Hip and Sacroiliac joints
Patients often present with “hip pain” being their main complaint. “Hip pain” often means different pain to different people. It is important to localize the location of the pain. Often the pain is over the lumbar spine or sacro-iliac joint. The pain can be over the greater trochanter and radiate down the outer aspect of the leg. This is usually trochanteric bursitis. Hip joint pain is often a deep pain over the anterior aspect of the hip that radiates into the groin. It can also be felt into the thigh, the buttock and radiate down to the knee.

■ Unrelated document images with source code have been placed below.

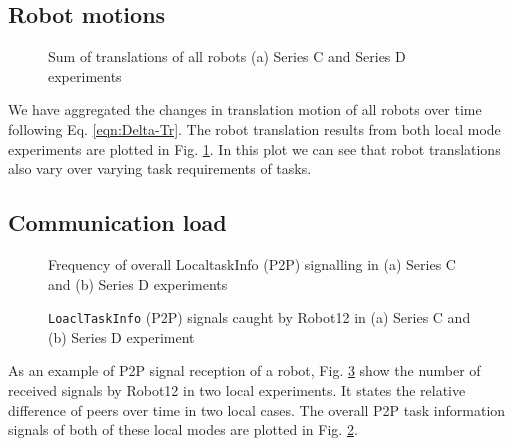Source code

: \subsection*{Robot motions}
\begin{figure}
\centering
\hspace*{0.5cm}
\newline
\centering
{}
\caption{\small Sum of translations of all robots (a) Series C and Series D experiments }
\label{fig:translation-SC-SD} 
\end{figure}
We have aggregated the changes in translation motion of all robots over time following Eq. \ref{eqn:Delta-Tr}. The robot translation results from both local mode experiments are plotted in Fig. \ref{fig:translation-SC-SD}. In this plot we can see that robot translations also vary over varying task requirements of tasks. 
\subsection*{Communication load}
\begin{figure}
\centering
\hspace*{0.5cm}
\newline
\centering
{}
\caption{\small Frequency of overall LocaltaskInfo (P2P) signalling in (a) Series C and (b) Series D experiments}
\label{fig:local-signal-frequency-stat} %
\end{figure}
%
\begin{figure}
\centering
\hspace*{0.5cm}
\newline
{}
\caption{\small \texttt{LoaclTaskInfo} (P2P) signals caught by Robot12 in (a) Series C and (b) Series D experiment}
\label{fig:local-single-robot-signal} 
\end{figure}
As an example of P2P signal reception of a robot,  Fig. \ref{fig:local-single-robot-signal} show the number of received signals by Robot12 in two local experiments. It states the relative difference of peers over time in two local cases. The overall P2P task information signals of both of these local modes are plotted in Fig. \ref{fig:local-signal-frequency-stat}. 
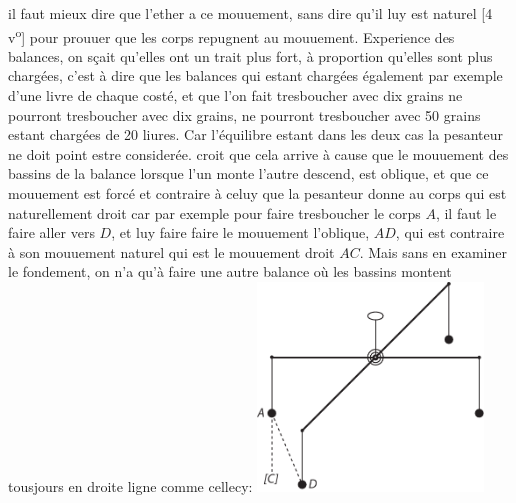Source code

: il faut mieux dire que l'ether\protect{} a ce mouuement, sans dire qu'il luy est naturel
%
[4 v\textsuperscript{o}]
%
pour prouuer que les corps repugnent au mouuement.%
\pend%
\pstart%
\protect{}Experience%
des balances,\protect{}
on s\c{c}ait qu'elles ont un trait plus fort, \`{a} proportion qu'elles sont plus charg\'{e}es,
c'est \`{a} dire que les \protect{}balances qui estant
charg\'{e}es \'{e}galement par exemple d'une livre de chaque cost\'{e}, et que l'on fait tresboucher avec dix grains ne
pourront tresboucher avec dix grains, ne pourront tresboucher avec 50 grains estant charg\'{e}es de 20 liures.
Car l'\'{e}quilibre estant dans les deux cas la pesanteur\protect{} ne doit point estre consider\'{e}e.
croit que cela arrive \`{a} cause que le mouuement des bassins\protect{} de la balance\protect{}
lorsque l'un monte l'autre descend, est oblique, et que
ce mouuement est forc\'{e} et contraire \`{a} celuy que la pesanteur\protect{} donne au corps qui est naturellement droit
car par exemple pour faire tresboucher le corps $A$, il faut le faire aller vers $D$, et luy faire faire le mouuement
l'oblique, $AD$, qui est contraire \`{a} son mouuement naturel qui est le mouuement droit $AC$.
Mais sans en examiner le
fondement, on n'a qu'\`{a} faire une autre balance\protect{}
o\`{u} les bassins\protect{} montent tousjours en droite ligne comme cellecy:%
%
%
\pend%
\vspace{0.7em}%
\pstart%
\centering\includegraphics[width=0.45\textwidth]{images/LBr719a_3-4_d4.pdf}\\
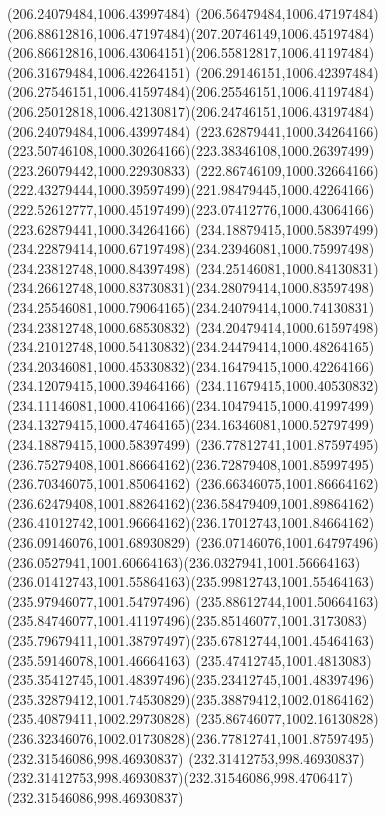 {{		\moveto(206.24079484,1006.43997484)
		\curveto(206.56479484,1006.47197484)(206.88612816,1006.47197484)(207.20746149,1006.45197484)
		\curveto(206.86612816,1006.43064151)(206.55812817,1006.41197484)(206.31679484,1006.42264151)
		\curveto(206.29146151,1006.42397484)(206.27546151,1006.41597484)(206.25546151,1006.41197484)
		\curveto(206.25012818,1006.42130817)(206.24746151,1006.43197484)(206.24079484,1006.43997484)
		\moveto(223.62879441,1000.34264166)
		\curveto(223.50746108,1000.30264166)(223.38346108,1000.26397499)(223.26079442,1000.22930833)
		\curveto(222.86746109,1000.32664166)(222.43279444,1000.39597499)(221.98479445,1000.42264166)
		\curveto(222.52612777,1000.45197499)(223.07412776,1000.43064166)(223.62879441,1000.34264166)
		\moveto(234.18879415,1000.58397499)
		\curveto(234.22879414,1000.67197498)(234.23946081,1000.75997498)(234.23812748,1000.84397498)
		\curveto(234.25146081,1000.84130831)(234.26612748,1000.83730831)(234.28079414,1000.83597498)
		\curveto(234.25546081,1000.79064165)(234.24079414,1000.74130831)(234.23812748,1000.68530832)
		\curveto(234.20479414,1000.61597498)(234.21012748,1000.54130832)(234.24479414,1000.48264165)
		\curveto(234.20346081,1000.45330832)(234.16479415,1000.42264166)(234.12079415,1000.39464166)
		\curveto(234.11679415,1000.40530832)(234.11146081,1000.41064166)(234.10479415,1000.41997499)
		\curveto(234.13279415,1000.47464165)(234.16346081,1000.52797499)(234.18879415,1000.58397499)
		\moveto(236.77812741,1001.87597495)
		\curveto(236.75279408,1001.86664162)(236.72879408,1001.85997495)(236.70346075,1001.85064162)
		\curveto(236.66346075,1001.86664162)(236.62479408,1001.88264162)(236.58479409,1001.89864162)
		\curveto(236.41012742,1001.96664162)(236.17012743,1001.84664162)(236.09146076,1001.68930829)
		\curveto(236.07146076,1001.64797496)(236.0527941,1001.60664163)(236.0327941,1001.56664163)
		\curveto(236.01412743,1001.55864163)(235.99812743,1001.55464163)(235.97946077,1001.54797496)
		\curveto(235.88612744,1001.50664163)(235.84746077,1001.41197496)(235.85146077,1001.3173083)
		\curveto(235.79679411,1001.38797497)(235.67812744,1001.45464163)(235.59146078,1001.46664163)
		\curveto(235.47412745,1001.4813083)(235.35412745,1001.48397496)(235.23412745,1001.48397496)
		\curveto(235.32879412,1001.74530829)(235.38879412,1002.01864162)(235.40879411,1002.29730828)
		\curveto(235.86746077,1002.16130828)(236.32346076,1002.01730828)(236.77812741,1001.87597495)
		\moveto(232.31546086,998.46930837)
		\lineto(232.31412753,998.46930837)
		\curveto(232.31412753,998.46930837)(232.31546086,998.4706417)(232.31546086,998.46930837)
		\closepath
}}
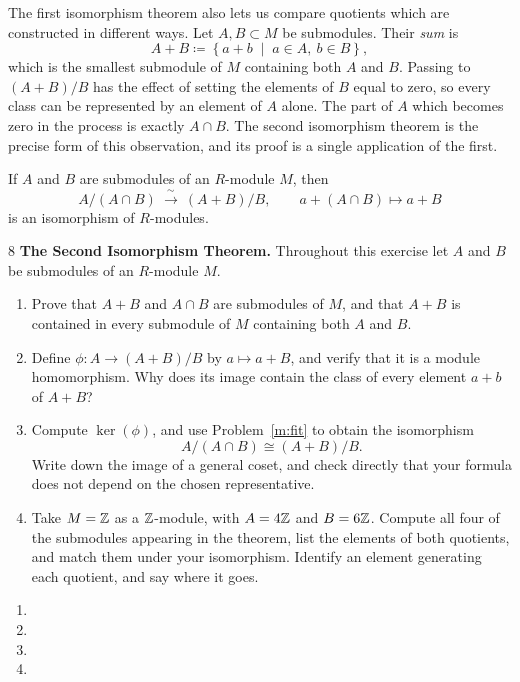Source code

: \documentclass[Notebook.tex]{subfiles}
\begin{document}
\newpage

The first isomorphism theorem also lets us compare quotients which are constructed in different ways. Let $A,B\subset M$ be submodules. Their \emph{sum} is
\[
A+B\coloneqq\left\{a+b \;\; \big| \;\; a\in A,\ b\in B\right\},
\]
which is the smallest submodule of $M$ containing both $A$ and $B$. Passing to $(A+B)/B$ has the effect of setting the elements of $B$ equal to zero, so every class can be represented by an element of $A$ alone. The part of $A$ which becomes zero in the process is exactly $A\cap B$. The second isomorphism theorem is the precise form of this observation, and its proof is a single application of the first.

\begin{theorem}
	If $A$ and $B$ are submodules of an $R$-module $M$, then
	\[
	A/(A\cap B)\ \xrightarrow{\ \sim\ }\ (A+B)/B,
	\qquad a+(A\cap B)\longmapsto a+B
	\]
	is an isomorphism of $R$-modules.
\end{theorem}

\hrulefill

\begin{problem}{8}\label{m:second}
	\textbf{The Second Isomorphism Theorem.} Throughout this exercise let $A$ and $B$ be submodules of an $R$-module $M$.
	\begin{enumerate}[label=(\alph*),ref=\theenumi\alph*]
		\item Prove that $A+B$ and $A\cap B$ are submodules of $M$, and that $A+B$ is contained in every submodule of $M$ containing both $A$ and $B$.
		\item Define $\phi:A\to(A+B)/B$ by $a\mapsto a+B$, and verify that it is a module homomorphism. Why does its image contain the class of every element $a+b$ of $A+B$?
		\item Compute $\ker(\phi)$, and use Problem~\ref{m:fit} to obtain the isomorphism
		\[
		A/(A\cap B)\cong(A+B)/B.
		\]
		Write down the image of a general coset, and check directly that your formula does not depend on the chosen representative.
		\item Take $M=\Z$ as a $\Z$-module, with $A=4\Z$ and $B=6\Z$. Compute all four of the submodules appearing in the theorem, list the elements of both quotients, and match them under your isomorphism. Identify an element generating each quotient, and say where it goes.
	\end{enumerate}
\end{problem}

\begin{solution}
	\bbni
	\begin{enumerate}[label=(\alph*),ref=\theenumi\alph*]
		\item
		\item
		\item
		\item
	\end{enumerate}
\end{solution}
\end{document}
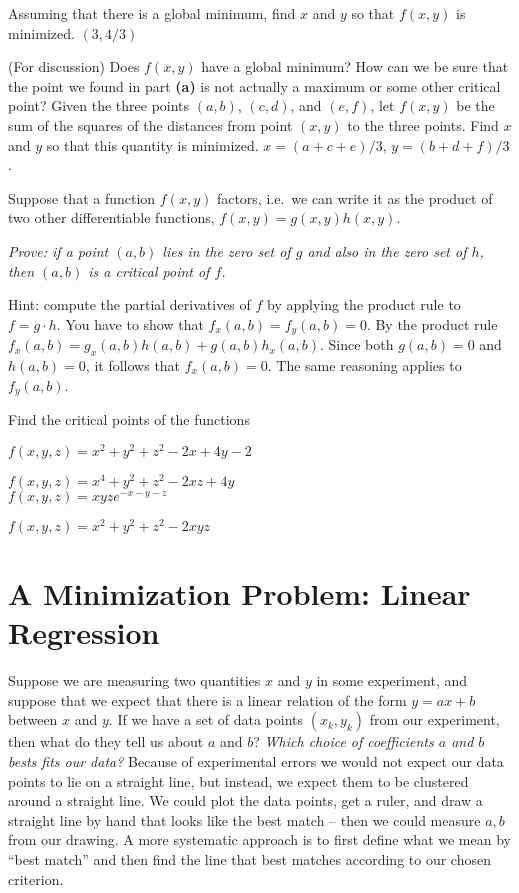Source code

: \begin{multicols}{2}
\subprob Assuming that there is a global minimum, find $x$ and $y$ so that $f(x,y)$  is minimized. 
\answer  $(3,4/3)$  
\endanswer

\subprob (For discussion)  Does $f(x,y)$ have a global minimum?  How can we be sure
that the point we found in part \textbf{(a)} is not actually a maximum or some other
critical point?
%
\subprob Given the three points $(a, b)$, $(c, d)$, and $(e, f)$,  
let $f(x, y)$ be the sum of the squares of the distances from point
$(x,y)$ to the three points.  Find $x$ and $y$ so that this quantity is
minimized. 
\answer
$x= (a+c+e)/3$, $y=(b+d+f)/3$.  
\endanswer

\problem Suppose that a function $f(x, y)$ factors, i.e.~we can write it as the
product of two other differentiable functions, $f(x, y) = g(x, y)h(x, y)$.

\textit{Prove: if a point $(a, b)$ lies in the zero set of $g$ and also in the
zero set of $h$, then $(a,b)$ is a critical point of $f$.}

\noindent%
Hint: compute the partial derivatives of $f$ by applying the product rule to $f=g\cdot h$.
\answer
You have to show that $f_x(a, b) = f_y(a, b) = 0$.
By the product rule $f_x(a, b) = g_x(a, b)h(a, b) + g(a, b) h_x(a,
b)$.  Since both $g(a, b) = 0$ and $h(a, b) = 0$, it follows that
$f_x(a, b) = 0$.   The same reasoning applies to $f_y(a, b)$.
\endanswer

\problem Find the critical points of the functions 

\subprob $  f(x, y, z) = x^2 + y^2 + z^2 - 2x + 4y -2$ 

\subprob $  f(x, y, z) = x^4 + y^2 + z^2 - 2xz + 4y$ \\

\subprob $  f(x, y, z) = xyze^{-x-y-z}$ 

\subprob $f(x,y,z) = x^2+y^2+z^2 - 2xyz$ 



\noproblemfont
\end{multicols}
\section{A Minimization Problem: Linear Regression}

\label{sec:linear-regression}

Suppose we are measuring two quantities $x$ and $y$ in some experiment, and
suppose that we expect that there is a linear relation of the form $y=ax+b$
between $x$ and $y$.  If we have a set of data points $(x_k, y_k)$ from our
experiment, then what do they tell us about $a$ and $b$?  \emph{Which choice of
  coefficients $a$ and $b$ bests fits our data? } Because of experimental errors
we would not expect our data points to lie on a straight line, but instead, we
expect them to be clustered around a straight line.  We could plot the data
points, get a ruler, and draw a straight line by hand that looks like the best
match -- then we could measure $a,b$ from our drawing.  A more systematic
approach is to first define what we mean by ``best match'' and then find the
line that best matches according to our chosen criterion.

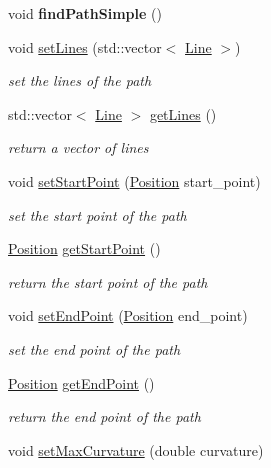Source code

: \begin{DoxyCompactItemize}
void {\bfseries find\+Path\+Simple} ()
\item 
\mbox{\label{class_path_ae5b5816b3480e9f103079bb3467dc65f}} 
void \mbox{\hyperlink{class_path_ae5b5816b3480e9f103079bb3467dc65f}{set\+Lines}} (std\+::vector$<$ \mbox{\hyperlink{class_line}{Line}} $>$)
\begin{DoxyCompactList}\small\item\em set the lines of the path \end{DoxyCompactList}\item 
std\+::vector$<$ \mbox{\hyperlink{class_line}{Line}} $>$ \mbox{\hyperlink{class_path_aff0072e2e1cf183ba6fc240cd85045e2}{get\+Lines}} ()
\begin{DoxyCompactList}\small\item\em return a vector of lines \end{DoxyCompactList}\item 
void \mbox{\hyperlink{class_path_a87f4082a3c5af3aa37260cb99c605156}{set\+Start\+Point}} (\mbox{\hyperlink{class_position}{Position}} start\+\_\+point)
\begin{DoxyCompactList}\small\item\em set the start point of the path \end{DoxyCompactList}\item 
\mbox{\hyperlink{class_position}{Position}} \mbox{\hyperlink{class_path_a88e537e6bfe6140d00b0f36ca642a4cd}{get\+Start\+Point}} ()
\begin{DoxyCompactList}\small\item\em return the start point of the path \end{DoxyCompactList}\item 
void \mbox{\hyperlink{class_path_a168f515818fd9b26a6264fdf95af52e8}{set\+End\+Point}} (\mbox{\hyperlink{class_position}{Position}} end\+\_\+point)
\begin{DoxyCompactList}\small\item\em set the end point of the path \end{DoxyCompactList}\item 
\mbox{\hyperlink{class_position}{Position}} \mbox{\hyperlink{class_path_ac2617080c944b93f7c0c63f3e59aa88c}{get\+End\+Point}} ()
\begin{DoxyCompactList}\small\item\em return the end point of the path \end{DoxyCompactList}\item 
void \mbox{\hyperlink{class_path_a132d54dc6350d1c2eb86611db60df7ff}{set\+Max\+Curvature}} (double curvature)

\end{DoxyCompactItemize}
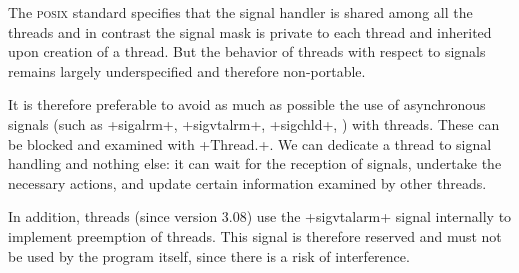 The \textsc{posix} standard specifies that the signal handler is
shared among all the threads and in contrast the signal mask is
private to each thread and inherited upon creation of a thread.  But
the behavior of threads with respect to signals remains largely
underspecified and therefore non-portable.

It is therefore preferable to avoid as much as possible the use of
asynchronous signals (such as \ml+sigalrm+, \ml+sigvtalrm+,
\ml+sigchld+, \etc) with threads. These can be blocked and examined
with \ml+Thread.+.  
We can dedicate a thread to signal
handling and nothing else: it can wait for the reception of signals,
undertake the necessary actions, and update certain information
examined by other threads.

In addition, {\ocaml} threads (since version 3.08) use the
\ml+sigvtalarm+ signal internally to implement preemption of threads.
This signal is therefore reserved and must not be used by the program
itself, since there is a risk of interference.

Sacroiliac joint pain is also a deep pain. It is often made worse by sitting and relieved by standing. The pain is usually over the sacroiliac joint.
Examination of these joints is best done together.
Begin the examination by inspecting the hip and surrounding structures. With the patient standing, look for wasting of the glutei or quadriceps muscles. Look for a fixed deformity. The most common is a flexed and laterally rotated position as this is the most comfortable position for the patient with a hip problem. Fixed flexion deformities can be masked by the patient increasing their pelvic tilt. This results in an increase in lumbar lordosis.
Examination the patient’s gait next. Observe their gait from the front, side and from behind. There are 4 patterns to observe:
1. Antalgic gait. This is caused by a painful hip. The patient tries to minimise the time spent weight bearing on the painful hip.
2. Trendelenburg gait. This occurs when there is weakness of the hip abductors due to an unstable hip. With a normal gait the hip abductors contract when the weight is beared on the same side. In a Trendelenburg gait there is weakness of the abductors. This results in the pelvis tilting. The observer will see the “sound side sagging”. If there is weakness on both sides the patient will have a waddling gait.
3. Swinging gait. The whole leg is swung around. This can be due to ankylosis of the hip joint or due to a hemiplegia.
4. Adductor gait. This results in scissoring of the legs. It is due to muscle adductor spasm. This is usually due to bilateral hip disease.
Perform a Trendelenburg test. The normal function of the hip involves contraction of the hip abductors when weight in transferred to the same side. This allows the pelvis to remain level. When there is disease of the hip there is often associated weakness of the hip abductors.
To perform the test, ask the patient to stand on both feet. Observe from behind. Ask the patient to raise one knee to approximately 90° flexion at the hip. A positive test is when the pelvic rim drops on the side that the leg was raised. This occurs because the abductors on the opposite side cannot contract sufficiently to keep the pelvis level.